Приливы недовольства проявлялись в своего рода «итальянских забастовках», когда служащие делали только самое необходимое, откладывали исполнение обременительных предписаний, откуда бы они ни исходили, агитировали против них и вносили изменения в соответствии с местными условиями. Современному человеку не покажется удивительным, что и в семнадцатом столетии состоятельные люди активно применяли различные уловки с целью ухода от налогов, часто заключавшиеся в приобретении должностей, ценных не тем, что они давали дворянство, а тем, что освобождали от налогов.
За восстанием Монморанси 1632 г. стоит целая история скудных урожаев и растущего недовольства централизаторской деятельностью правительства. В 1629 г. Людовик XIII и Ришелье объявили о намерении заменить налоговую автономию Бургундии, которую она имела как pays d’etat, системой назначаемых из центра «выборных» (élus), наделенных властью собирать налоги непосредственно с частных лиц. Не прошло и года, как оказалось, что они намерены ввести налог на производство вина, в ответ на что 1 марта 1631 г. в Дижоне были сожжены чучела короля и Ришелье. Городские и военные чины сквозь пальцы смотрели на чинимые грабежи и поджоги. План назначения «выборных» был отвергнут, а отмененная полетта, разрешавшая продажу и наследственную передачу должностей, – восстановлена. Интересы городской олигархии совпадали с интересами крестьянства.

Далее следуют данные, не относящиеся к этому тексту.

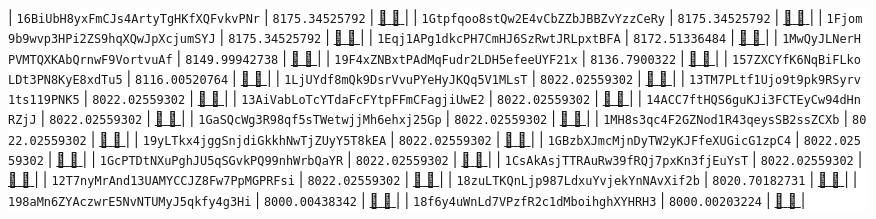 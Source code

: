 | `16BiUbH8yxFmCJs4ArtyTgHKfXQFvkvPNr` | `8175.34525792` | [ :mag_right: ](https://btc1.trezor.io/address/16BiUbH8yxFmCJs4ArtyTgHKfXQFvkvPNr 'TREZOR Explorer') [ :mag_right: ](https://www.blockchain.com/explorer/addresses/BTC/16BiUbH8yxFmCJs4ArtyTgHKfXQFvkvPNr 'Blockchain') |
| `1Gtpfqoo8stQw2E4vCbZZbJBBZvYzzCeRy` | `8175.34525792` | [ :mag_right: ](https://btc1.trezor.io/address/1Gtpfqoo8stQw2E4vCbZZbJBBZvYzzCeRy 'TREZOR Explorer') [ :mag_right: ](https://www.blockchain.com/explorer/addresses/BTC/1Gtpfqoo8stQw2E4vCbZZbJBBZvYzzCeRy 'Blockchain') |
| `1Fjom9b9wvp3HPi2ZS9hqXQwJpXcjumSYJ` | `8175.34525792` | [ :mag_right: ](https://btc1.trezor.io/address/1Fjom9b9wvp3HPi2ZS9hqXQwJpXcjumSYJ 'TREZOR Explorer') [ :mag_right: ](https://www.blockchain.com/explorer/addresses/BTC/1Fjom9b9wvp3HPi2ZS9hqXQwJpXcjumSYJ 'Blockchain') |
| `1Eqj1APg1dkcPH7CmHJ6SzRwtJRLpxtBFA` | `8172.51336484` | [ :mag_right: ](https://btc1.trezor.io/address/1Eqj1APg1dkcPH7CmHJ6SzRwtJRLpxtBFA 'TREZOR Explorer') [ :mag_right: ](https://www.blockchain.com/explorer/addresses/BTC/1Eqj1APg1dkcPH7CmHJ6SzRwtJRLpxtBFA 'Blockchain') |
| `1MwQyJLNerHPVMTQXKAbQrnwF9VortvuAf` | `8149.99942738` | [ :mag_right: ](https://btc1.trezor.io/address/1MwQyJLNerHPVMTQXKAbQrnwF9VortvuAf 'TREZOR Explorer') [ :mag_right: ](https://www.blockchain.com/explorer/addresses/BTC/1MwQyJLNerHPVMTQXKAbQrnwF9VortvuAf 'Blockchain') |
| `19F4xZNBxtPAdMqFudr2LDH5efeeUYF21x` | `8136.7900322` | [ :mag_right: ](https://btc1.trezor.io/address/19F4xZNBxtPAdMqFudr2LDH5efeeUYF21x 'TREZOR Explorer') [ :mag_right: ](https://www.blockchain.com/explorer/addresses/BTC/19F4xZNBxtPAdMqFudr2LDH5efeeUYF21x 'Blockchain') |
| `157ZXCYfK6NqBiFLkoLDt3PN8KyE8xdTu5` | `8116.00520764` | [ :mag_right: ](https://btc1.trezor.io/address/157ZXCYfK6NqBiFLkoLDt3PN8KyE8xdTu5 'TREZOR Explorer') [ :mag_right: ](https://www.blockchain.com/explorer/addresses/BTC/157ZXCYfK6NqBiFLkoLDt3PN8KyE8xdTu5 'Blockchain') |
| `1LjUYdf8mQk9DsrVvuPYeHyJKQq5V1MLsT` | `8022.02559302` | [ :mag_right: ](https://btc1.trezor.io/address/1LjUYdf8mQk9DsrVvuPYeHyJKQq5V1MLsT 'TREZOR Explorer') [ :mag_right: ](https://www.blockchain.com/explorer/addresses/BTC/1LjUYdf8mQk9DsrVvuPYeHyJKQq5V1MLsT 'Blockchain') |
| `13TM7PLtf1Ujo9t9pk9RSyrv1ts119PNK5` | `8022.02559302` | [ :mag_right: ](https://btc1.trezor.io/address/13TM7PLtf1Ujo9t9pk9RSyrv1ts119PNK5 'TREZOR Explorer') [ :mag_right: ](https://www.blockchain.com/explorer/addresses/BTC/13TM7PLtf1Ujo9t9pk9RSyrv1ts119PNK5 'Blockchain') |
| `13AiVabLoTcYTdaFcFYtpFFmCFagjiUwE2` | `8022.02559302` | [ :mag_right: ](https://btc1.trezor.io/address/13AiVabLoTcYTdaFcFYtpFFmCFagjiUwE2 'TREZOR Explorer') [ :mag_right: ](https://www.blockchain.com/explorer/addresses/BTC/13AiVabLoTcYTdaFcFYtpFFmCFagjiUwE2 'Blockchain') |
| `14ACC7ftHQS6guKJi3FCTEyCw94dHnRZjJ` | `8022.02559302` | [ :mag_right: ](https://btc1.trezor.io/address/14ACC7ftHQS6guKJi3FCTEyCw94dHnRZjJ 'TREZOR Explorer') [ :mag_right: ](https://www.blockchain.com/explorer/addresses/BTC/14ACC7ftHQS6guKJi3FCTEyCw94dHnRZjJ 'Blockchain') |
| `1GaSQcWg3R98qf5sTWetwjjMh6ehxj25Gp` | `8022.02559302` | [ :mag_right: ](https://btc1.trezor.io/address/1GaSQcWg3R98qf5sTWetwjjMh6ehxj25Gp 'TREZOR Explorer') [ :mag_right: ](https://www.blockchain.com/explorer/addresses/BTC/1GaSQcWg3R98qf5sTWetwjjMh6ehxj25Gp 'Blockchain') |
| `1MH8s3qc4F2GZNod1R43qeysSB2ssZCXb` | `8022.02559302` | [ :mag_right: ](https://btc1.trezor.io/address/1MH8s3qc4F2GZNod1R43qeysSB2ssZCXb 'TREZOR Explorer') [ :mag_right: ](https://www.blockchain.com/explorer/addresses/BTC/1MH8s3qc4F2GZNod1R43qeysSB2ssZCXb 'Blockchain') |
| `19yLTkx4jggSnjdiGkkhNwTjZUyY5T8kEA` | `8022.02559302` | [ :mag_right: ](https://btc1.trezor.io/address/19yLTkx4jggSnjdiGkkhNwTjZUyY5T8kEA 'TREZOR Explorer') [ :mag_right: ](https://www.blockchain.com/explorer/addresses/BTC/19yLTkx4jggSnjdiGkkhNwTjZUyY5T8kEA 'Blockchain') |
| `1GBzbXJmcMjnDyTW2yKJFfeXUGicG1zpC4` | `8022.02559302` | [ :mag_right: ](https://btc1.trezor.io/address/1GBzbXJmcMjnDyTW2yKJFfeXUGicG1zpC4 'TREZOR Explorer') [ :mag_right: ](https://www.blockchain.com/explorer/addresses/BTC/1GBzbXJmcMjnDyTW2yKJFfeXUGicG1zpC4 'Blockchain') |
| `1GcPTDtNXuPghJU5qSGvkPQ99nhWrbQaYR` | `8022.02559302` | [ :mag_right: ](https://btc1.trezor.io/address/1GcPTDtNXuPghJU5qSGvkPQ99nhWrbQaYR 'TREZOR Explorer') [ :mag_right: ](https://www.blockchain.com/explorer/addresses/BTC/1GcPTDtNXuPghJU5qSGvkPQ99nhWrbQaYR 'Blockchain') |
| `1CsAkAsjTTRAuRw39fRQj7pxKn3fjEuYsT` | `8022.02559302` | [ :mag_right: ](https://btc1.trezor.io/address/1CsAkAsjTTRAuRw39fRQj7pxKn3fjEuYsT 'TREZOR Explorer') [ :mag_right: ](https://www.blockchain.com/explorer/addresses/BTC/1CsAkAsjTTRAuRw39fRQj7pxKn3fjEuYsT 'Blockchain') |
| `12T7nyMrAnd13UAMYCCJZ8Fw7PpMGPRFsi` | `8022.02559302` | [ :mag_right: ](https://btc1.trezor.io/address/12T7nyMrAnd13UAMYCCJZ8Fw7PpMGPRFsi 'TREZOR Explorer') [ :mag_right: ](https://www.blockchain.com/explorer/addresses/BTC/12T7nyMrAnd13UAMYCCJZ8Fw7PpMGPRFsi 'Blockchain') |
| `18zuLTKQnLjp987LdxuYvjekYnNAvXif2b` | `8020.70182731` | [ :mag_right: ](https://btc1.trezor.io/address/18zuLTKQnLjp987LdxuYvjekYnNAvXif2b 'TREZOR Explorer') [ :mag_right: ](https://www.blockchain.com/explorer/addresses/BTC/18zuLTKQnLjp987LdxuYvjekYnNAvXif2b 'Blockchain') |
| `198aMn6ZYAczwrE5NvNTUMyJ5qkfy4g3Hi` | `8000.00438342` | [ :mag_right: ](https://btc1.trezor.io/address/198aMn6ZYAczwrE5NvNTUMyJ5qkfy4g3Hi 'TREZOR Explorer') [ :mag_right: ](https://www.blockchain.com/explorer/addresses/BTC/198aMn6ZYAczwrE5NvNTUMyJ5qkfy4g3Hi 'Blockchain') |
| `18f6y4uWnLd7VPzfR2c1dMboihghXYHRH3` | `8000.00203224` | [ :mag_right: ](https://btc1.trezor.io/address/18f6y4uWnLd7VPzfR2c1dMboihghXYHRH3 'TREZOR Explorer') [ :mag_right: ](https://www.blockchain.com/explorer/addresses/BTC/18f6y4uWnLd7VPzfR2c1dMboihghXYHRH3 'Blockchain') |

В 1630 г. попытка заменить региональную автономию системой «выборных» спровоцировала восстание в Эксе. Вооруженные горожане, поощряемые городскими властями, чиновниками и зажиточными торговцами, бушевали на улицах 19 сентября, а герцог де Гиз, которого Ришелье хотел лишить звания губернатора Прованса, ничего не предпринимал. Фракция парламента, известная под названием «Cascavéoux» – по изображенному на их знамени колокольчику на белой ленте, – подняла на восстание городских ремесленников и сельских рабочих и 3 и 4 ноября повела их на дома своих противников-парламентариев, на знамени которых красовалась синяя лента. Две фракции вступили в открытый бой, и «синяя лента» запросила помощи у королевы-матери. В конечном итоге мятеж угас. Прибыл Конде с войсками, приказал повесить нескольких человек и восстановил порядок. Король снова отменил проект введения института «выборных» (élus) – в обмен на немалую сумму денег, – и полетта снова была восстановлена.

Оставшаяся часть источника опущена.